Indennità di cassa, a chi spetta e come funziona

di Daniele Pace Commenta

Forse pochi sanno che quando si maneggia del denaro sul posto di lavoro per conto dell'azienda, vi è un'indennità specifica per cui bisogna essere retribuiti.

Forse pochi sanno che quando si maneggia del denaro sul posto di lavoro per conto dell’azienda, vi è un’indennità specifica per cui bisogna essere retribuiti. È la garanzia, per il lavoratore, contro i suoi sbagli contabili per cui verrebbe chiamato a rispondere. Naturalmente, questa indennità è destinata ai lavoratori che svolgono mansioni in cui vi è una gestione dei pagamenti continua per conto dell’azienda, e non occasionale. Un esempio è l’impiegato contabile addetto al pagamento dei fornitori, o ancora il cassiere di una banca, ma anche ai tesorieri che devono custodire i denari dell’azienda o sono incaricati di transazioni internazionali con relativi cambi di valute.

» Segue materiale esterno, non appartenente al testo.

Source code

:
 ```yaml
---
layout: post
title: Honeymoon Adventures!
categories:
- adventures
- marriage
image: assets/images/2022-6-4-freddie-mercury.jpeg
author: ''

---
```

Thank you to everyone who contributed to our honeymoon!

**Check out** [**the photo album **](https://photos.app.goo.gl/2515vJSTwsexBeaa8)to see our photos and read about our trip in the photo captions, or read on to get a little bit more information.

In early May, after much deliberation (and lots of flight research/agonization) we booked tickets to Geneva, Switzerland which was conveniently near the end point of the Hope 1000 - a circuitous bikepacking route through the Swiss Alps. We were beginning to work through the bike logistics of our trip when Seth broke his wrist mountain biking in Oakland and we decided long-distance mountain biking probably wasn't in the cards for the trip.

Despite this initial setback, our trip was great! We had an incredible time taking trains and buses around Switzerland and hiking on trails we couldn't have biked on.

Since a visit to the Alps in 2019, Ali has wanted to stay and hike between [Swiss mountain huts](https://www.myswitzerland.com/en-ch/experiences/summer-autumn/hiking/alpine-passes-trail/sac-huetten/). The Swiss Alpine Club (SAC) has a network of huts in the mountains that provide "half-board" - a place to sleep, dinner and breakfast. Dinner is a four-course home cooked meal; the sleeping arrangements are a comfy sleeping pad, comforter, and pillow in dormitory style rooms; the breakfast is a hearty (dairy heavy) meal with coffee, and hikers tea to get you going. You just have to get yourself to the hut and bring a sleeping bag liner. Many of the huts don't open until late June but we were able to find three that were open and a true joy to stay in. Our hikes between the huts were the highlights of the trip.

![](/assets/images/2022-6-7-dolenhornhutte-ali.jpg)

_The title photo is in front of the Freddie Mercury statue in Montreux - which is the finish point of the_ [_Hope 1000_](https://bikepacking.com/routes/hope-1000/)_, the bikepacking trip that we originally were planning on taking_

Per quanto riguarda gli ammontare delle indennità, il riferimento è al contratto collettivo nazionale di categoria, ed è generalmente una percentuale dello stipendio base, anche se alcuni contratti prevedono un indennità fissa. Il datore di lavoro non può corrispondere somme inferiori a quelle stabilite dai contratti collettivi, mentre può, come incentivo, maggiorare l’indennità minima. Per il terziari e il settore commerciale, l’indennità prevista è il 5% dello stipendio base. In casi di ammanchi di cassa, abbastanza frequenti e non tutti per dolo, i provvedimenti dell’azienda devono essere proporzionati alla gravità del fatto. La legge infatti riconosce i piccoli ammanchi o gli episodi singoli come “normali” e non giustificativi di un licenziamento, che può scattare solo quando la gravità degli episodi è tale da non consentire la prosecuzione dei rapporti contrattuali.